━━━ DATASET CONTENT

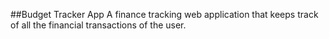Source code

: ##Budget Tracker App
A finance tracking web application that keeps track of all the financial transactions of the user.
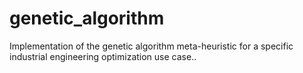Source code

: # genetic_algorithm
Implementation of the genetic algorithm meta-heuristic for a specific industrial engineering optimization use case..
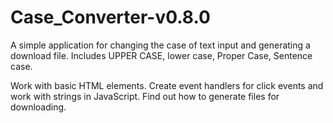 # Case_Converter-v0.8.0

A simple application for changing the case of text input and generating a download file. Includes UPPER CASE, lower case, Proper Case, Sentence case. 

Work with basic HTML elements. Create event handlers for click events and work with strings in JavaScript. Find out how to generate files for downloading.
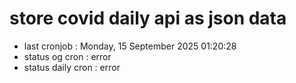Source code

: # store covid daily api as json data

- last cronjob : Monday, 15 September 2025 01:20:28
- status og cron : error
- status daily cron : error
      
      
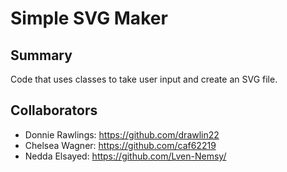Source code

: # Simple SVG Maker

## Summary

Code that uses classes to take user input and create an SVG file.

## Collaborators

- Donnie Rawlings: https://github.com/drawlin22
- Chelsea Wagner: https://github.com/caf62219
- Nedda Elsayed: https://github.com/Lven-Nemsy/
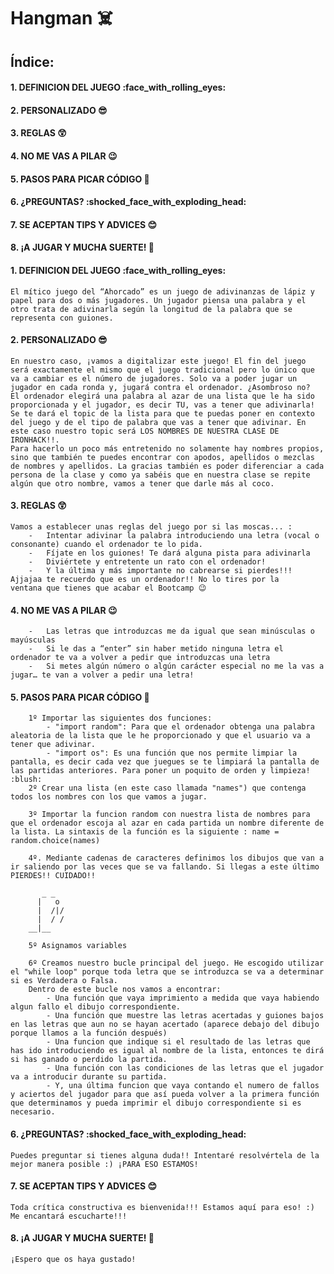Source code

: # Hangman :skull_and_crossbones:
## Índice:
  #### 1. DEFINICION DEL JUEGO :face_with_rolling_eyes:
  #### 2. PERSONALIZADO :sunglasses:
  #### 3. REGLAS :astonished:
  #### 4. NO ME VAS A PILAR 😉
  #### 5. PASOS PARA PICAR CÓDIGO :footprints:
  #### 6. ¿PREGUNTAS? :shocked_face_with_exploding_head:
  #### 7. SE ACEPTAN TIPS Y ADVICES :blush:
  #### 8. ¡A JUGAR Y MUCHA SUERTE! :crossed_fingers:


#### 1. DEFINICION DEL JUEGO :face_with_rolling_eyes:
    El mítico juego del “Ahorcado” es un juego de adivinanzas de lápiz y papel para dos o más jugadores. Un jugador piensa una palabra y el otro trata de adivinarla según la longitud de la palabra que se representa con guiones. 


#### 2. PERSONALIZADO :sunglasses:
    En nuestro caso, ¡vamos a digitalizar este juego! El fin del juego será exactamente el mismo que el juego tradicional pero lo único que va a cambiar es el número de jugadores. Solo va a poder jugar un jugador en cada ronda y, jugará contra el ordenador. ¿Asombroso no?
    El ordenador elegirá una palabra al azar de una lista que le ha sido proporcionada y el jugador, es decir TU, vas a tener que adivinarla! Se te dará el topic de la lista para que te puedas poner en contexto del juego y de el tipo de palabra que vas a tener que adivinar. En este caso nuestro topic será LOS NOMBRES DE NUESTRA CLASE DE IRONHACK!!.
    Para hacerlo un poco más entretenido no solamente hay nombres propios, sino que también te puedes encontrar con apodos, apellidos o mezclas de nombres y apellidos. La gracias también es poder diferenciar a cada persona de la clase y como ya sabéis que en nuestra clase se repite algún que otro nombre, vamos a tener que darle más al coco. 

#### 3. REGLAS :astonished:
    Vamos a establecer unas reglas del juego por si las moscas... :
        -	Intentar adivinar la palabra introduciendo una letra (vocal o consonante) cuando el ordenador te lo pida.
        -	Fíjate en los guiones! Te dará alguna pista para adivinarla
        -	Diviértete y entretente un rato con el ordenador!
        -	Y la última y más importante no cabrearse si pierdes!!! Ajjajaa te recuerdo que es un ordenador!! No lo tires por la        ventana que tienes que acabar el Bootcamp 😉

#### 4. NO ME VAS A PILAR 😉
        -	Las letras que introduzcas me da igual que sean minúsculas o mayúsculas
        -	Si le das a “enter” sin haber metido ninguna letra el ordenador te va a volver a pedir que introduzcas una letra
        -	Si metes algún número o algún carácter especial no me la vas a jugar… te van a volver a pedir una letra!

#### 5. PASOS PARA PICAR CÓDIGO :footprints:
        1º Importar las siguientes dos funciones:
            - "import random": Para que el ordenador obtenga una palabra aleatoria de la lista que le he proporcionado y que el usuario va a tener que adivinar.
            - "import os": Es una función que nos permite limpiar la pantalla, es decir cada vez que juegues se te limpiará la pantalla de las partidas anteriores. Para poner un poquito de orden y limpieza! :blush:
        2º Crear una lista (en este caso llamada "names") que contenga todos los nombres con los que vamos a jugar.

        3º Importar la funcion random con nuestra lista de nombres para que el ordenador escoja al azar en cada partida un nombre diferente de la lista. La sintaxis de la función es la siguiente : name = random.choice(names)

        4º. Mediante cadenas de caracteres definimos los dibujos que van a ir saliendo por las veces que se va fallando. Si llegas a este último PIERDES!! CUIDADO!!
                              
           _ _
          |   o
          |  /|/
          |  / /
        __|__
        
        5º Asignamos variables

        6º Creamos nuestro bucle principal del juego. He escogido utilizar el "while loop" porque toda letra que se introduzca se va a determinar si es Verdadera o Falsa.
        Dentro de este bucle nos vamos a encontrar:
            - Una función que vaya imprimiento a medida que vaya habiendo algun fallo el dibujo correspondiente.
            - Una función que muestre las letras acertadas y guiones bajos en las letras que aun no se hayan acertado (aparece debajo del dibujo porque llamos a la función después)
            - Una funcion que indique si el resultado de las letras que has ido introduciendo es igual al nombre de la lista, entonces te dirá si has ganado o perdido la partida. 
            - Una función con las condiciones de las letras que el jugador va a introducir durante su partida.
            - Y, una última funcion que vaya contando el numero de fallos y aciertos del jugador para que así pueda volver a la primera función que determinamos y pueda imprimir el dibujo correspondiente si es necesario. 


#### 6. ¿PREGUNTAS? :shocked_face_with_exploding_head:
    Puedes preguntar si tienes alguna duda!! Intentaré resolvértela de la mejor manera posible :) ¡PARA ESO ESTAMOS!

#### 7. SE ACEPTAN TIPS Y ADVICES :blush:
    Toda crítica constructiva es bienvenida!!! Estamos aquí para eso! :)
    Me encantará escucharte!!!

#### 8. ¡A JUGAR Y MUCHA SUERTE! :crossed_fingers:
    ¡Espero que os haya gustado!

━━━━━━

WORK REQUIRED
Wherever the word "encontrar" appears in a line of the data, copy that line.

WRITTEN REPLY
    Para hacerlo un poco más entretenido no solamente hay nombres propios, sino que también te puedes encontrar con apodos, apellidos o mezclas de nombres y apellidos. La gracias también es poder diferenciar a cada persona de la clase y como ya sabéis que en nuestra clase se repite algún que otro nombre, vamos a tener que darle más al coco. 
        Dentro de este bucle nos vamos a encontrar:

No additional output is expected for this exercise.